What is being asked: Write every entry out again, exactly as given.
== Data records ==
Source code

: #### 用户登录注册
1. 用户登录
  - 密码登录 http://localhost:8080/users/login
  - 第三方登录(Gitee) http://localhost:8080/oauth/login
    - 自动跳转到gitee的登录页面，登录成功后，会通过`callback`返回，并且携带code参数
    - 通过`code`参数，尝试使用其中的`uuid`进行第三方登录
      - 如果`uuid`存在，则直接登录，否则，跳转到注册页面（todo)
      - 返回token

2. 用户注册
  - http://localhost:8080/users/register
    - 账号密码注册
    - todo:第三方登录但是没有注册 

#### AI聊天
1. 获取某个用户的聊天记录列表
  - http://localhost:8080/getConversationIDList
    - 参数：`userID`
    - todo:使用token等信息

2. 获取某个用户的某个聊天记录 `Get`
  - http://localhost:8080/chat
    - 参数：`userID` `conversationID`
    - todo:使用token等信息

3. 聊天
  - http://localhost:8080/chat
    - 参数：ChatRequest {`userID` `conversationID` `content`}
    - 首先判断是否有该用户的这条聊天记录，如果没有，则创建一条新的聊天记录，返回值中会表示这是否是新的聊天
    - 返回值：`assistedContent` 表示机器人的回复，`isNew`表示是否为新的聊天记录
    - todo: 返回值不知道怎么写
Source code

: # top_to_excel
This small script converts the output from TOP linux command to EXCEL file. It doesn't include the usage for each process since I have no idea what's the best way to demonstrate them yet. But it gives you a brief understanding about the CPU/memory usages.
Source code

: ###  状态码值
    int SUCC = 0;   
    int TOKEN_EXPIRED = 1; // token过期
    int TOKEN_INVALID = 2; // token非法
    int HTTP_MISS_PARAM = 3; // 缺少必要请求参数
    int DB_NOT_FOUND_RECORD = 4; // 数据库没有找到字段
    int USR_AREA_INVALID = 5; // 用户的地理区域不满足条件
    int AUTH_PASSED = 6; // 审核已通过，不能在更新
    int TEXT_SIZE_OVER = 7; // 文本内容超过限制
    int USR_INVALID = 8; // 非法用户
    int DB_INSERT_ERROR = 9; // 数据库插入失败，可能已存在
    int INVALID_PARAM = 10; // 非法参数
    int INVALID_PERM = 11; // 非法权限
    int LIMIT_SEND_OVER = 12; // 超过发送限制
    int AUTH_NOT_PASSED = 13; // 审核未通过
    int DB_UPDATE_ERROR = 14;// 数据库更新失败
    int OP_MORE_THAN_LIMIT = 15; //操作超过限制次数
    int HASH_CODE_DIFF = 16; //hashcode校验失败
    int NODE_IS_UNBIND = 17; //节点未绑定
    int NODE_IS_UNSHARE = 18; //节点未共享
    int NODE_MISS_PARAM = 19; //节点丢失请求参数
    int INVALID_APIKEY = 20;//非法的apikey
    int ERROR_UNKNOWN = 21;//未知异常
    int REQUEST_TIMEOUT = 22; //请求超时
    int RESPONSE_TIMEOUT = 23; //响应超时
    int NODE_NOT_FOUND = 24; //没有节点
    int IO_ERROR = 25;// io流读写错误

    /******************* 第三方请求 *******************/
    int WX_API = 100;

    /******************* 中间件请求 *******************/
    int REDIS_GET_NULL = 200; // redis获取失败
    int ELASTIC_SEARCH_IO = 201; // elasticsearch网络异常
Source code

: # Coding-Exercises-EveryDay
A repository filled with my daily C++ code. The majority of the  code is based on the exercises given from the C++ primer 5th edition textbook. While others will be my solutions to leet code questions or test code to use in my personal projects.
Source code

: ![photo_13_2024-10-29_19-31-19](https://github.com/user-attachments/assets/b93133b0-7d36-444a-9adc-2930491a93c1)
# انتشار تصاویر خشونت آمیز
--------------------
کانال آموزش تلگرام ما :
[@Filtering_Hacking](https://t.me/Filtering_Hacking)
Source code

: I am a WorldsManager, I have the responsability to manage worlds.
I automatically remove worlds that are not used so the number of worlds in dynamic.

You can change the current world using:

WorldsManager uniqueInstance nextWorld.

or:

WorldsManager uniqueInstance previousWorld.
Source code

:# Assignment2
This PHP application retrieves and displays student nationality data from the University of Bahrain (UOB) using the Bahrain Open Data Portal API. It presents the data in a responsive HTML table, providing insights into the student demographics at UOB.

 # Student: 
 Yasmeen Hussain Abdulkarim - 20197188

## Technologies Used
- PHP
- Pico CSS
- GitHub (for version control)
===
Answer box:
Source code

: #### 用户登录注册
1. 用户登录
  - 密码登录 http://localhost:8080/users/login
  - 第三方登录(Gitee) http://localhost:8080/oauth/login
    - 自动跳转到gitee的登录页面，登录成功后，会通过`callback`返回，并且携带code参数
    - 通过`code`参数，尝试使用其中的`uuid`进行第三方登录
      - 如果`uuid`存在，则直接登录，否则，跳转到注册页面（todo)
      - 返回token

2. 用户注册
  - http://localhost:8080/users/register
    - 账号密码注册
    - todo:第三方登录但是没有注册 

#### AI聊天
1. 获取某个用户的聊天记录列表
  - http://localhost:8080/getConversationIDList
    - 参数：`userID`
    - todo:使用token等信息

2. 获取某个用户的某个聊天记录 `Get`
  - http://localhost:8080/chat
    - 参数：`userID` `conversationID`
    - todo:使用token等信息

3. 聊天
  - http://localhost:8080/chat
    - 参数：ChatRequest {`userID` `conversationID` `content`}
    - 首先判断是否有该用户的这条聊天记录，如果没有，则创建一条新的聊天记录，返回值中会表示这是否是新的聊天
    - 返回值：`assistedContent` 表示机器人的回复，`isNew`表示是否为新的聊天记录
    - todo: 返回值不知道怎么写
Source code

: # top_to_excel
This small script converts the output from TOP linux command to EXCEL file. It doesn't include the usage for each process since I have no idea what's the best way to demonstrate them yet. But it gives you a brief understanding about the CPU/memory usages.
Source code

: ###  状态码值
    int SUCC = 0;   
    int TOKEN_EXPIRED = 1; // token过期
    int TOKEN_INVALID = 2; // token非法
    int HTTP_MISS_PARAM = 3; // 缺少必要请求参数
    int DB_NOT_FOUND_RECORD = 4; // 数据库没有找到字段
    int USR_AREA_INVALID = 5; // 用户的地理区域不满足条件
    int AUTH_PASSED = 6; // 审核已通过，不能在更新
    int TEXT_SIZE_OVER = 7; // 文本内容超过限制
    int USR_INVALID = 8; // 非法用户
    int DB_INSERT_ERROR = 9; // 数据库插入失败，可能已存在
    int INVALID_PARAM = 10; // 非法参数
    int INVALID_PERM = 11; // 非法权限
    int LIMIT_SEND_OVER = 12; // 超过发送限制
    int AUTH_NOT_PASSED = 13; // 审核未通过
    int DB_UPDATE_ERROR = 14;// 数据库更新失败
    int OP_MORE_THAN_LIMIT = 15; //操作超过限制次数
    int HASH_CODE_DIFF = 16; //hashcode校验失败
    int NODE_IS_UNBIND = 17; //节点未绑定
    int NODE_IS_UNSHARE = 18; //节点未共享
    int NODE_MISS_PARAM = 19; //节点丢失请求参数
    int INVALID_APIKEY = 20;//非法的apikey
    int ERROR_UNKNOWN = 21;//未知异常
    int REQUEST_TIMEOUT = 22; //请求超时
    int RESPONSE_TIMEOUT = 23; //响应超时
    int NODE_NOT_FOUND = 24; //没有节点
    int IO_ERROR = 25;// io流读写错误

    /******************* 第三方请求 *******************/
    int WX_API = 100;

    /******************* 中间件请求 *******************/
    int REDIS_GET_NULL = 200; // redis获取失败
    int ELASTIC_SEARCH_IO = 201; // elasticsearch网络异常
Source code

: # Coding-Exercises-EveryDay
A repository filled with my daily C++ code. The majority of the  code is based on the exercises given from the C++ primer 5th edition textbook. While others will be my solutions to leet code questions or test code to use in my personal projects.
Source code

: ![photo_13_2024-10-29_19-31-19](https://github.com/user-attachments/assets/b93133b0-7d36-444a-9adc-2930491a93c1)
# انتشار تصاویر خشونت آمیز
--------------------
کانال آموزش تلگرام ما :
[@Filtering_Hacking](https://t.me/Filtering_Hacking)
Source code

: I am a WorldsManager, I have the responsability to manage worlds.
I automatically remove worlds that are not used so the number of worlds in dynamic.

You can change the current world using:

WorldsManager uniqueInstance nextWorld.

or:

WorldsManager uniqueInstance previousWorld.
Source code

:# Assignment2
This PHP application retrieves and displays student nationality data from the University of Bahrain (UOB) using the Bahrain Open Data Portal API. It presents the data in a responsive HTML table, providing insights into the student demographics at UOB.

 # Student: 
 Yasmeen Hussain Abdulkarim - 20197188

## Technologies Used
- PHP
- Pico CSS
- GitHub (for version control)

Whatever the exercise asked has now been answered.